Cinq millions d’imbéciles

Publié le 4 octobre 2004 Lecture : 2 minutes.

Une expérience passionnante se déroule en ce moment au Turkménistan. Il s’agit de transformer en l’espace d’une génération la population de ce petit pays, soit environ cinq millions de personnes, en autant d’imbéciles. La tâche n’est pas simple, mais le gouvernement de cette république ex-soviétique s’est mis à l’ouvrage avec une telle détermination qu’on peut envisager l’avenir avec optimisme : dans quelques années, Turkmène rimera avec benêt et Turkménistan avec désert intellectuel (avouez que vous n’avez pas ça dans votre dictionnaire de rimes).

Pour atteindre leur objectif, les autorités locales oeuvrent avec la constance du mulet et l’obstination de l’âne. Faut c’qui faut, comme dirait l’autre. Le solide système scolaire hérité de l’époque soviétique a été détruit dès 1991 : l’alphabet cyrillique a été remplacé par l’alphabet latin, et le russe banni en faveur du turkmène… mais on n’a pas, bien sûr, imprimé de livres dans cette noble langue. De toute façon, la plupart des matières ne sont plus enseignées. Franchement, a-t-on besoin de sociologues, de linguistes ou d’historiens ? Quant aux diplômes obtenus à l’étranger, ils ne sont plus reconnus.
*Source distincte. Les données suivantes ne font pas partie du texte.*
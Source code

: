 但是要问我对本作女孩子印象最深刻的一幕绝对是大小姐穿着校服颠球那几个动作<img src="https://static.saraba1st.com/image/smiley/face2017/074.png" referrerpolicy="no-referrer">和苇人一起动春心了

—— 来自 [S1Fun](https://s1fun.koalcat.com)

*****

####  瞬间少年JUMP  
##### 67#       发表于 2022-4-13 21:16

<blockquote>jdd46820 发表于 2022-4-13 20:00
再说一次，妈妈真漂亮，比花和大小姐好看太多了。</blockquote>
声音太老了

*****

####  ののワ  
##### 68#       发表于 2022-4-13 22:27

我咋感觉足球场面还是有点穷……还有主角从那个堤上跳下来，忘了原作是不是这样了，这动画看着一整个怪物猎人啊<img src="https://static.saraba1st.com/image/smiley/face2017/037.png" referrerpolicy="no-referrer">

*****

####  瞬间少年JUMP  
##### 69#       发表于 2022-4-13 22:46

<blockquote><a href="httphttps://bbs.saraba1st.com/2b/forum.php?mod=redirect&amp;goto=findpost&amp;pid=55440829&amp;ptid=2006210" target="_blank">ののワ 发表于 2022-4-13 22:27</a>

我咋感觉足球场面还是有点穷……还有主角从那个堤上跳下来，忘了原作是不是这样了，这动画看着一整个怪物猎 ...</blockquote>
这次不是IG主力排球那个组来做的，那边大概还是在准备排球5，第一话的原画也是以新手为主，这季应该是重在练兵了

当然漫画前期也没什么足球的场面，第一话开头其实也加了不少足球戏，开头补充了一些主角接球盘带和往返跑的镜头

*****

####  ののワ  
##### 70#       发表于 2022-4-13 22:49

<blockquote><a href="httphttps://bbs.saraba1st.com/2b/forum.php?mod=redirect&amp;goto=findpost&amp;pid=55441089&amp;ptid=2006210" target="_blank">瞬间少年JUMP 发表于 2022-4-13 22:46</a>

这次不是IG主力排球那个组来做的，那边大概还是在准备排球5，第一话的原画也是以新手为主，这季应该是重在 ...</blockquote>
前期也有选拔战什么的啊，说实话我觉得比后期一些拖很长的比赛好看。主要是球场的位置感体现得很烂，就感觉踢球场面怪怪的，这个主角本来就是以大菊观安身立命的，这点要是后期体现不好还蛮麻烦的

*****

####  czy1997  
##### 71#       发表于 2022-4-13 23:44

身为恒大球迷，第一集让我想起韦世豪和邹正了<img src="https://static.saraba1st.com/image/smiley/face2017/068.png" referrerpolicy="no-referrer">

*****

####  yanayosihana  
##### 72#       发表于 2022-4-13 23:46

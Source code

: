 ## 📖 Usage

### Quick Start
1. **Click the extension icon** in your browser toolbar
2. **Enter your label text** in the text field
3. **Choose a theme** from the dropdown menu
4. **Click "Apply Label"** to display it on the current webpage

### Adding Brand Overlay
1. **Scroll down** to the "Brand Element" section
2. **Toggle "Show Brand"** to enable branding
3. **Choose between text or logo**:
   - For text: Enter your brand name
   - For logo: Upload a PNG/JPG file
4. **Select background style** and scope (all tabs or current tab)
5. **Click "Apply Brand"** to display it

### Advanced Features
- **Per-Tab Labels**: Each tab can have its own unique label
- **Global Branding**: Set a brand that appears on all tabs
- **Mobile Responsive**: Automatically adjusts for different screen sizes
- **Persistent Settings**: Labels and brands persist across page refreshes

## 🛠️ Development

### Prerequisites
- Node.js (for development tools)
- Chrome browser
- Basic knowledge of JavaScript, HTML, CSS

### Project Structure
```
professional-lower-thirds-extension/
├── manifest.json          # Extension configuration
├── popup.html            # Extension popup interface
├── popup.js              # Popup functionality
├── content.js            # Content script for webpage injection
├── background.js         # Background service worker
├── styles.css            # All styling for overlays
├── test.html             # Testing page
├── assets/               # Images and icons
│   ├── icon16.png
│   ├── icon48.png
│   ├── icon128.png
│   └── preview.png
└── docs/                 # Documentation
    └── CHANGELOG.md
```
Plusieurs intellos, qui avaient réussi à décrocher une peau d’âne à Cambridge ou à Harvard, ont déjà reçu leur lettre de licenciement. Ils pourront toujours conduire un taxi en philosophant ou livrer des pizzas en citant Montesquieu. Le nombre d’étudiants a été divisé par cinq, et le cursus universitaire réduit de quatre à deux ans. C’est largement suffisant pour assimiler ce qui tend à devenir la matière unique de l’enseignement turkmène : la pensée du génie local, un certain Saparmurat Niyazov, qui se trouve être, comme c’est beau les coïncidences, président du Turkménistan. Sa pensée, qui hésite entre l’élucubration, le délire et la faribole, est tout entière contenue dans un manuel intitulé Rouhnama, soit « Le Livre de l’âme ». Des voyageurs au pays de Saparmurat ont constaté récemment la quasi-disparition de la culture générale – et même des connaissances de base – parmi la population et spécialement parmi les jeunes Turkmènes. En revanche, tout le monde connaît le Rouhnama par coeur, ce qui leur fait sans doute une belle jambe, mais on ne peut pas vérifier car ces zigotos se sont remis à porter le saroual bouffant et l’hermétique burqa.
Abêtissez-vous, disait Pascal. Nous ne faisons que ça, répondent les épigones de Niyazov. Et d’abord, c’est qui, Pascal ?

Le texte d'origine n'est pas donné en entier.